One mother’s mission to ensure her son with autism would have a promising future has been accomplished beyond anyone’s wildest expectations.
After the loss of her husband in 2010, Stella Spanakos wondered, “Should I wallow in self pity, or should I find the strength to make my husband’s life, and our struggle raising a child with autism, mean something?” She founded Spectrum Designs, a custom apparel business where her son Nicholas works with other young people facing similar challenges. The company is now a model social enterprise offering authentic vocational experiences to individuals on the autism spectrum.

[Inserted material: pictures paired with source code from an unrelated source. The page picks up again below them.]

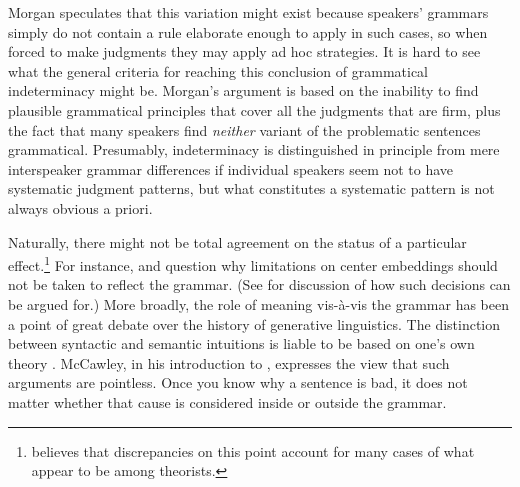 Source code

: \ea\label{ex:2:4}
\z
\z


\noindent
Morgan speculates that this  variation might exist because speakers' grammars simply do not contain a rule elaborate enough to apply in such cases, so when forced to make judgments they may apply ad hoc strategies. It is hard to see what the general criteria for reaching this conclusion of grammatical indeterminacy might be. Morgan's argument is based on the inability to find plausible grammatical principles that cover all the judgments that are firm, plus the fact that many speakers find \textit{neither} variant of the problematic sentences grammatical. Presumably, indeterminacy is distinguished in principle from mere interspeaker grammar differences if individual speakers seem not to have systematic judgment patterns, but what constitutes a systematic pattern is not always obvious a priori.


Naturally, there might not be total agreement on the status of a particular effect.\footnote{\citet{Newmeyer1983} believes that discrepancies on this point account for many cases of what appear to be  among theorists.
} For instance, \citet{Reich1969} and \citet{Spencer1973} question why limitations on center embeddings should not  be taken to reflect the grammar. (See \citet{KatzEtAl1976} for discussion of how such decisions can be argued for.) More broadly, the role of meaning vis-à-vis the grammar has been a point of great debate over the history of generative linguistics. The distinction between syntactic and semantic intuitions is liable to be based on one's own theory \citep{Cohen1981}. McCawley, in his introduction to \citet{Postal1976}, expresses the view that such arguments are pointless. Once you know why a sentence is bad, it does not matter whether that cause is considered inside or outside the grammar.

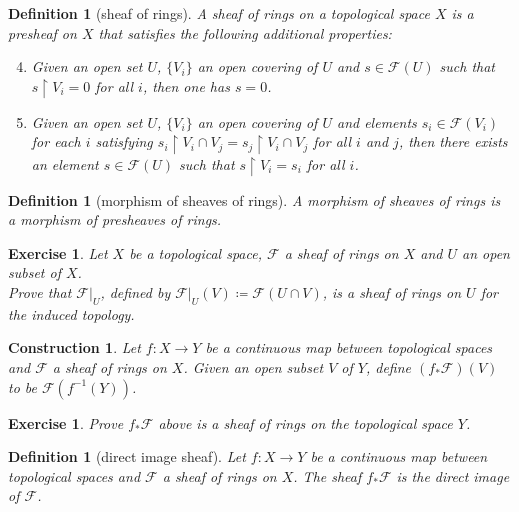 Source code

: \documentclass[12pt]{article}
\newtheorem{definition}[proposition]{Definition}
\newtheorem{ex}[proposition]{Exercise}
\newtheorem{cons}[proposition]{Construction}
\begin{document}
\begin{definition}[sheaf of rings]
	A sheaf of rings on a topological space $X$ is a presheaf on $X$ that satisfies the following additional properties:
	\begin{enumerate}
	\setcounter{enumi}{3}
		\item Given an open set $U$, $\lbrace V_i \rbrace$ an open covering of $U$ and $s \in \mathscr{F}(U)$ such that $s \restriction V_i = 0$ for all $i$, then one has $s = 0$.
		\item Given an open set $U$, $\lbrace V_i \rbrace$ an open covering of $U$ and elements $s_i \in \mathscr{F}(V_i)$ for each $i$ satisfying $s_i \restriction V_i \cap V_j = s_j \restriction V_i \cap V_j$ for all $i$ and $j$, then there exists an element $s \in \mathscr{F}(U)$ such that $s \restriction V_i = s_i$ for all $i$.  
	\end{enumerate}	
\end{definition}

\begin{definition}[morphism of sheaves of rings]
	A morphism of sheaves of rings is a morphism of presheaves of rings.
\end{definition}

\begin{ex}
	Let $X$ be a topological space, $\mathscr{F}$ a sheaf of rings on $X$ and $U$ an open subset of $X$. \\ Prove that $\mathscr{F}|_U$, defined by $\mathscr{F}|_U(V) \coloneqq \mathscr{F}(U \cap V)$, is a sheaf of rings on $U$ for the induced topology.
\end{ex}		

\begin{cons}
	Let $f: X \rightarrow Y$ be a continuous map between topological spaces and $\mathscr{F}$ a sheaf of rings on $X$. Given an open subset $V$ of $Y$, define $(f_{*} \mathscr{F})(V)$ to be $\mathscr{F} (f^{-1}(Y))$.  
\end{cons}

\begin{ex}
	Prove $f_{*} \mathscr{F}$ above is a sheaf of rings on the topological space $Y$.  
\end{ex}

\begin{definition}[direct image sheaf]
	Let $f: X \rightarrow Y$ be a continuous map between topological spaces and $\mathscr{F}$ a sheaf of rings on $X$. The sheaf $f_{*} \mathscr{F}$ is the direct image of $\mathscr{F}$. 
\end{definition}		
\end{document}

“Stella’s story is very inspiring,” says Lee Anne Vetrone, development manager at Spectrum Designs Foundation. “Along with her cofounders, Nicole Sugrue and Patrick Bardsley, she created a business model that will positively impact the lives of individuals with autism and their families for years.”
The need is great. In the U.S., only 14 percent of adults with autism held paid jobs in their communities, according to a 2017 Drexel University Autism Institute report. Each year, 50,000 teens with autism age out of school-based services.
Spectrum’s work environment is designed to help employees excel. Seventy-five percent of its workforce is on the autism spectrum. There are 35 people on staff, 21 of whom have developmental disabilities.
The company generated more than $2 million in sales this year. Clients include Google, Facebook, and Uber.
“Providing meaningful work opportunities leads to greater independence, an improved quality of life and a future filled with hope,” says Vetrone.
The business, which started with one machine in a barn on Spanakos’ Plandome Manor property, is now located in a new 7,500-square-foot facility in Port Washington that houses its custom screen printing, embroidery, and digital printing services. It also houses Spectrum Suds, a boutique laundromat offering 48-hour turnaround, and Spectrum Bakes, creating gourmet, small-batch granola treats for corporate events, party favors and personalized gifts.
Joe Penzel, 26, has worked at Spectrum Designs since 2013.
“I like to clean the screens,” says Penzel. “I also like to sort the shirts.”
Last year, Spectrum completed its largest order: more than 5,000 two-in-one jackets for Metro-North Railroad, imprinted with the agency’s logo.
In turn, the company became a go-to source for large municipal contracts in both imprinting and logistics.
“We receive inquiries every day from around the country and the world,” says Vetrone.